Polizeisprecherin Veronika Hysplerova aus Usti nad Labem bestätigt das: "Wir kanalisieren den Verkehr und schicken einen Teil der Fahrer an andere Übergänge. Die Feuerwehr hat zwei mobile Testzentren an den Übergängen installiert."

Das Testzentrum auf deutscher Seite wurde vom Landratsamt eingerichtet - wäre aber eigentlich die Aufgabe des Freistaates gewesen.

"Auf die Schnelle haben wir einen Arzt gefunden, der dort tagsüber einspringt, nachts übernehmen das Mitarbeiter des Gesundheitsamtes", so Landratsamts-Sprecherin Maria Ehlers. Montag wurde auch hier die Kapazität erhöht.

Außerdem organisierte die Bundespolizei auf deutscher Seite den Einsatz von Johannitern und Rotem Kreuz, die Decken und Tee an die Wartenden verteilen.

Das Schlupfloch für Transitreisende - über das Dreiländereck über die polnische Grenze nach Deutschland zu gelangen - ist gestopft: "Wir haben unsere Kontrollen auch dort verstärkt", so Meinhold.

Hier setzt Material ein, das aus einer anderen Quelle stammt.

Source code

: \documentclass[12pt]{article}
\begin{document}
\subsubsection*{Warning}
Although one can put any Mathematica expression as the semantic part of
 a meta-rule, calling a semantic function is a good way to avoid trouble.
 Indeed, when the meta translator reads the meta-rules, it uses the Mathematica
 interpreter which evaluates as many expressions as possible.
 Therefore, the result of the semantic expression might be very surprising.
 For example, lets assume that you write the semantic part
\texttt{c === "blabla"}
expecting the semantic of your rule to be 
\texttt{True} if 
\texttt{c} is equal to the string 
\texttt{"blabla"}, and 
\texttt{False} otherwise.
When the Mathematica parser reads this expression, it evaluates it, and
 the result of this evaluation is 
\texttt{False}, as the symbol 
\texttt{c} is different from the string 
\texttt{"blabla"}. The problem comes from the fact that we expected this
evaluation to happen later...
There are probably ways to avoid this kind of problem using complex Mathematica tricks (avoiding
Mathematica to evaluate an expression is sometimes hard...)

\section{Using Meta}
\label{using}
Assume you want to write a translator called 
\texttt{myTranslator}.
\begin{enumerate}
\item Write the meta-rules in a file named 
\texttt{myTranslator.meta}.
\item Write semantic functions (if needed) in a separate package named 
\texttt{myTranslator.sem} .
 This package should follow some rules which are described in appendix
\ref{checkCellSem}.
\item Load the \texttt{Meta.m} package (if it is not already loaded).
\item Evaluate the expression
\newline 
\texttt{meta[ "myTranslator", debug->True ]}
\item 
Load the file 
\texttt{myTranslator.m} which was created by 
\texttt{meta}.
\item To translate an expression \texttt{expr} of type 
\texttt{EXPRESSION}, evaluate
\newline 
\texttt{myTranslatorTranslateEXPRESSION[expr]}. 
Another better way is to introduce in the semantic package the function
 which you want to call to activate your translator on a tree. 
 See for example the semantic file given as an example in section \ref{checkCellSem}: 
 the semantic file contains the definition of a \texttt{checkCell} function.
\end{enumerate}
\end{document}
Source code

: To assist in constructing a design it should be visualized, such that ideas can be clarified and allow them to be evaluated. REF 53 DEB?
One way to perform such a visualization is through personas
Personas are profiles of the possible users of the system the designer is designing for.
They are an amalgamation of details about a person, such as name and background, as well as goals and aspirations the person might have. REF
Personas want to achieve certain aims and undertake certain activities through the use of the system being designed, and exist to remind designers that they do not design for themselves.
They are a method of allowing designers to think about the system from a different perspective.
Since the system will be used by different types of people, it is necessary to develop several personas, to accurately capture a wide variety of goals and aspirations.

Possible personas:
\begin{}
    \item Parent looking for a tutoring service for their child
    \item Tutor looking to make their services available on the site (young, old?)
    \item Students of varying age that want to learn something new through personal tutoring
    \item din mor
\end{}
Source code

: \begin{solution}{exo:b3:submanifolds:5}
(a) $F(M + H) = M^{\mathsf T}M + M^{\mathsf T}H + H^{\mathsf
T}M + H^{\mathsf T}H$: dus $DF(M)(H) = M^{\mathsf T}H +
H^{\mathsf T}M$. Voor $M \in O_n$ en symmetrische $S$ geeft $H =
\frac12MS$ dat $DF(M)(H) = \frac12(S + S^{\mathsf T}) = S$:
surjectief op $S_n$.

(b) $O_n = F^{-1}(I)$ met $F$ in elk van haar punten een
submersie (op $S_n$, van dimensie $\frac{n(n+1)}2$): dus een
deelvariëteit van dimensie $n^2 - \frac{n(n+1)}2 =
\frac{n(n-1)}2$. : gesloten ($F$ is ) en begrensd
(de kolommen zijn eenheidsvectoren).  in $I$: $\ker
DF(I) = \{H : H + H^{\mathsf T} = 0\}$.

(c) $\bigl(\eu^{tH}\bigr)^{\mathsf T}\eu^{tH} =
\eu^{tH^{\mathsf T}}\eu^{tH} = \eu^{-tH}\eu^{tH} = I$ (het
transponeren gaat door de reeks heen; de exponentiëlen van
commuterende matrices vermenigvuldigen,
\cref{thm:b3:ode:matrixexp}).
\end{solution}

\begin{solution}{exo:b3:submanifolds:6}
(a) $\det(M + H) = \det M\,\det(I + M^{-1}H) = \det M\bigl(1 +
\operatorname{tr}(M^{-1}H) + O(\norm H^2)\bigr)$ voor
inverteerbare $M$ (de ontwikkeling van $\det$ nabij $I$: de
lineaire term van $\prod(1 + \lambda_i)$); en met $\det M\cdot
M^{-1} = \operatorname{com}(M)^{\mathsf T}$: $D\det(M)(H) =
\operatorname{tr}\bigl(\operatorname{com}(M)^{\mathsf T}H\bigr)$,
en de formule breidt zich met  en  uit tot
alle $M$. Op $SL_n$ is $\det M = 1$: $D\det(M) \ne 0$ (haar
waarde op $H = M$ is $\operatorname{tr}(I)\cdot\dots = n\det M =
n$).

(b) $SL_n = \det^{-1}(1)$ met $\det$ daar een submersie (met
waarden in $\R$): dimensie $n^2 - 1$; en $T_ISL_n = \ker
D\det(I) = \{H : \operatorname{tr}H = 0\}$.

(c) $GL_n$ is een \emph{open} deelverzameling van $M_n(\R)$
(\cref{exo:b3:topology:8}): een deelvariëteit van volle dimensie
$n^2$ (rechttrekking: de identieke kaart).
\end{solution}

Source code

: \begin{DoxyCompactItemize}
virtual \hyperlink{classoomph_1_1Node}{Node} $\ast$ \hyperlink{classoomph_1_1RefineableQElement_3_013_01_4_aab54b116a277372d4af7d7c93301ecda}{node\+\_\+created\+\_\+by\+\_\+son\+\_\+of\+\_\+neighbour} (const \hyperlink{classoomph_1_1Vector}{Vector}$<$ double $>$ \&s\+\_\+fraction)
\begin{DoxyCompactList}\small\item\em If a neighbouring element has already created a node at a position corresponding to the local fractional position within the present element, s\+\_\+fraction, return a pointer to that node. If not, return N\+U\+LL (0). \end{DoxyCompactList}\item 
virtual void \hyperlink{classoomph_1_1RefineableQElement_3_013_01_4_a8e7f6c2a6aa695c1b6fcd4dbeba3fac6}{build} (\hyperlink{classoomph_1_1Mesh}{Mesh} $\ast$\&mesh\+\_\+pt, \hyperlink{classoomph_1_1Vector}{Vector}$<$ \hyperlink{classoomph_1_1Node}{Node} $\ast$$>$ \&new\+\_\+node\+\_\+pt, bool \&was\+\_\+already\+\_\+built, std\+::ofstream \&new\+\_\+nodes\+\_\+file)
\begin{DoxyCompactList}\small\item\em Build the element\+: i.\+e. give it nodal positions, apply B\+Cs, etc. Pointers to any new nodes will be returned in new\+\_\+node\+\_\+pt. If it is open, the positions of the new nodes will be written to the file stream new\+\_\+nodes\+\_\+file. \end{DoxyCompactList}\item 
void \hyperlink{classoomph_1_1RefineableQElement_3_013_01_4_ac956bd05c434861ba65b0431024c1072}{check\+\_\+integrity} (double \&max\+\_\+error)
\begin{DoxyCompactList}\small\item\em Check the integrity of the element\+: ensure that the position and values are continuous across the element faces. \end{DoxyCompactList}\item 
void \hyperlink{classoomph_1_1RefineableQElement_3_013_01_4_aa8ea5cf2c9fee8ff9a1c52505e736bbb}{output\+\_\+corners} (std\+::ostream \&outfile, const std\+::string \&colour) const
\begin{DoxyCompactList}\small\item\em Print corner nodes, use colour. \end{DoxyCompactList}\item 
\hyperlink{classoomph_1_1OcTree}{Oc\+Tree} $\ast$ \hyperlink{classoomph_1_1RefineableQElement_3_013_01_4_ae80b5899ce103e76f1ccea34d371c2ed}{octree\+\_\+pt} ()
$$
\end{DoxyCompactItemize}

Bundespolizeisprecher Christian Meinhold (52) geht davon aus, dass sich die Lage in den nächsten Tagen beruhigt.
Bundespolizeisprecher Christian Meinhold (52) geht davon aus, dass sich die Lage in den nächsten Tagen beruhigt.  © Steffen Füssel
An der D8 installierte die tschechische Feuerwehr eines von zwei Testzentren, um die deutsche Seite zu entlasten.
An der D8 installierte die tschechische Feuerwehr eines von zwei Testzentren, um die deutsche Seite zu entlasten.  © Feuerwehr Usti
Schon in der Nacht zu Montag hatten Johanniter auf der A17 an Autofahrer im Stau Heißgetränke ausgeschenkt.
Schon in der Nacht zu Montag hatten Johanniter auf der A17 an Autofahrer im Stau Heißgetränke ausgeschenkt.  © Johanniter

Außerdem: "Wir legen die Einreise von jemandem aus Polen, der der gerade ein paar Minuten zuvor aus Tschechien gekommen ist, als Einreise aus einem Virusvariantengebiet." Nur noch Gesundheitspersonal, Fahrer im Güterverkehr, landwirtschaftliche Saisonkräfte, Deutsche und Ausländer mit Wohnsitz und Aufenthaltserlaubnis in Deutschland dürfen einreisen.